I used to think the way you do at one time 80 K.
Then I bit the bullet and purchased a pre-owned 3 year old Honda Civic sedan with 35K on the clock for my daughter to use at college. That was 11 Years ago. That Honda is still going strong and apart from a brake job, a new muffler and routine oil changes and a coolant flushing, the car has NEVER been in the shop even once for a major repair. It's now got 160K on the clock and still starts and runs like a Singer sewing machine. The body has aged and it "ain't pretty" like it used to be but it still runs 4 my daughter and she loves it.
I wish that I could say the same for my wife's Ford Tarus sedan (..scrapped and replaced with a Honda Accord last year) and my GM truck which has had 2 major engine service procedures before it reached 80K miles.

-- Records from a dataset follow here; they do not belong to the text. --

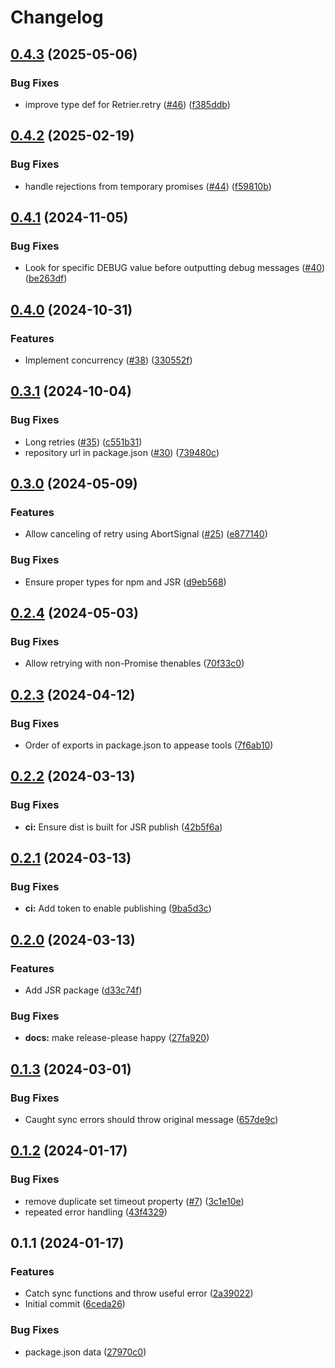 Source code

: # Changelog

## [0.4.3](https://github.com/humanwhocodes/retry/compare/retry-v0.4.2...retry-v0.4.3) (2025-05-06)


### Bug Fixes

* improve type def for Retrier.retry ([#46](https://github.com/humanwhocodes/retry/issues/46)) ([f385ddb](https://github.com/humanwhocodes/retry/commit/f385ddb50b447208c771f20642fc3cead3d12611))

## [0.4.2](https://github.com/humanwhocodes/retry/compare/retry-v0.4.1...retry-v0.4.2) (2025-02-19)


### Bug Fixes

* handle rejections from temporary promises ([#44](https://github.com/humanwhocodes/retry/issues/44)) ([f59810b](https://github.com/humanwhocodes/retry/commit/f59810b52defa25422430c1d4a48a379173df359))

## [0.4.1](https://github.com/humanwhocodes/retry/compare/retry-v0.4.0...retry-v0.4.1) (2024-11-05)


### Bug Fixes

* Look for specific DEBUG value before outputting debug messages ([#40](https://github.com/humanwhocodes/retry/issues/40)) ([be263df](https://github.com/humanwhocodes/retry/commit/be263df56058a2ff0ee5a6db6fceb1903335ad80))

## [0.4.0](https://github.com/humanwhocodes/retry/compare/retry-v0.3.1...retry-v0.4.0) (2024-10-31)


### Features

* Implement concurrency ([#38](https://github.com/humanwhocodes/retry/issues/38)) ([330552f](https://github.com/humanwhocodes/retry/commit/330552f6545197d902d19b143e94bd09cd6e6852))

## [0.3.1](https://github.com/humanwhocodes/retry/compare/retry-v0.3.0...retry-v0.3.1) (2024-10-04)


### Bug Fixes

* Long retries ([#35](https://github.com/humanwhocodes/retry/issues/35)) ([c551b31](https://github.com/humanwhocodes/retry/commit/c551b31963c1fe29a3a84d8f5be7c6ac93732e64))
* repository url in package.json ([#30](https://github.com/humanwhocodes/retry/issues/30)) ([739480c](https://github.com/humanwhocodes/retry/commit/739480c2a04221464f1245d76b97939c723b8fa9))

## [0.3.0](https://github.com/humanwhocodes/retry/compare/retry-v0.2.4...retry-v0.3.0) (2024-05-09)


### Features

* Allow canceling of retry using AbortSignal ([#25](https://github.com/humanwhocodes/retry/issues/25)) ([e877140](https://github.com/humanwhocodes/retry/commit/e877140bcf28f9d2196a1099b40531ac66e69143))


### Bug Fixes

* Ensure proper types for npm and JSR ([d9eb568](https://github.com/humanwhocodes/retry/commit/d9eb568b71d82934f059cc97f590f077f0b58053))

## [0.2.4](https://github.com/humanwhocodes/retry/compare/retry-v0.2.3...retry-v0.2.4) (2024-05-03)


### Bug Fixes

* Allow retrying with non-Promise thenables ([70f33c0](https://github.com/humanwhocodes/retry/commit/70f33c05fc665a58c6b2d6fbf8300101eecd7558))

## [0.2.3](https://github.com/humanwhocodes/retry/compare/retry-v0.2.2...retry-v0.2.3) (2024-04-12)


### Bug Fixes

* Order of exports in package.json to appease tools ([7f6ab10](https://github.com/humanwhocodes/retry/commit/7f6ab107b933ddb9053b6037045119a5879eadba))

## [0.2.2](https://github.com/humanwhocodes/retry/compare/retry-v0.2.1...retry-v0.2.2) (2024-03-13)


### Bug Fixes

* **ci:** Ensure dist is built for JSR publish ([42b5f6a](https://github.com/humanwhocodes/retry/commit/42b5f6a90f995dcb35e8e2520d25250a6aa356b0))

## [0.2.1](https://github.com/humanwhocodes/retry/compare/retry-v0.2.0...retry-v0.2.1) (2024-03-13)


### Bug Fixes

* **ci:** Add token to enable publishing ([9ba5d3c](https://github.com/humanwhocodes/retry/commit/9ba5d3c75970b84ac22a5628dda37e40c5184707))

## [0.2.0](https://github.com/humanwhocodes/retry/compare/retry-v0.1.3...retry-v0.2.0) (2024-03-13)


### Features

* Add JSR package ([d33c74f](https://github.com/humanwhocodes/retry/commit/d33c74f255aa4040d66344e8ef049ebc3ae41d6a))


### Bug Fixes

* **docs:** make release-please happy ([27fa920](https://github.com/humanwhocodes/retry/commit/27fa920a5ae7d59eae2e6b8ef1c6c323fefd0c86))

## [0.1.3](https://github.com/humanwhocodes/retry/compare/v0.1.2...v0.1.3) (2024-03-01)


### Bug Fixes

* Caught sync errors should throw original message ([657de9c](https://github.com/humanwhocodes/retry/commit/657de9c2c7148dccee5451f74dad901d0e2f0bc8))

## [0.1.2](https://github.com/humanwhocodes/retry/compare/v0.1.1...v0.1.2) (2024-01-17)


### Bug Fixes

* remove duplicate set timeout property ([#7](https://github.com/humanwhocodes/retry/issues/7)) ([3c1e10e](https://github.com/humanwhocodes/retry/commit/3c1e10e1412a6e0f8b32020eb5c4c3a4af7ce8a5))
* repeated error handling ([43f4329](https://github.com/humanwhocodes/retry/commit/43f432944d9ac4cfd272663254dbfbd12faa9009))

## 0.1.1 (2024-01-17)


### Features

* Catch sync functions and throw useful error ([2a39022](https://github.com/humanwhocodes/retry/commit/2a3902271fa15f6b68037227db87d13961731548))
* Initial commit ([6ceda26](https://github.com/humanwhocodes/retry/commit/6ceda26bf39aaba60ae3a07b9711e4b413d67df9))


### Bug Fixes

* package.json data ([27970c0](https://github.com/humanwhocodes/retry/commit/27970c0f709133c5c13c0fa312b579352a3c0434))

I would like to "buy American" via a Ford or a GM product, but the likelyhood is very low at this time as I have found that Honda builds a far more reliable car that Detroit. The only exception to the rule is Subaru, my neighbor has an Outback Wagon that has been plagued by oil leaks and cooling system problems from day one. My mechanic echoed the same, saying that Subaru's engines all have known problems with blown gaskets and oil leaks and not to touch a Subaru product of any kind with a 10' pole. My next truck just may be that Honda pickup their now making. It may be more plastic than metal but if it's anything like my daughter's ultra-reliable Civic it looks like it will be a keeper.
It's a damm shame Ford and GM can't design and build cars and trucks which are just as reliable in the long term as Honda. Subaru is another story however and their crap might as well have a GM logo affixed to it.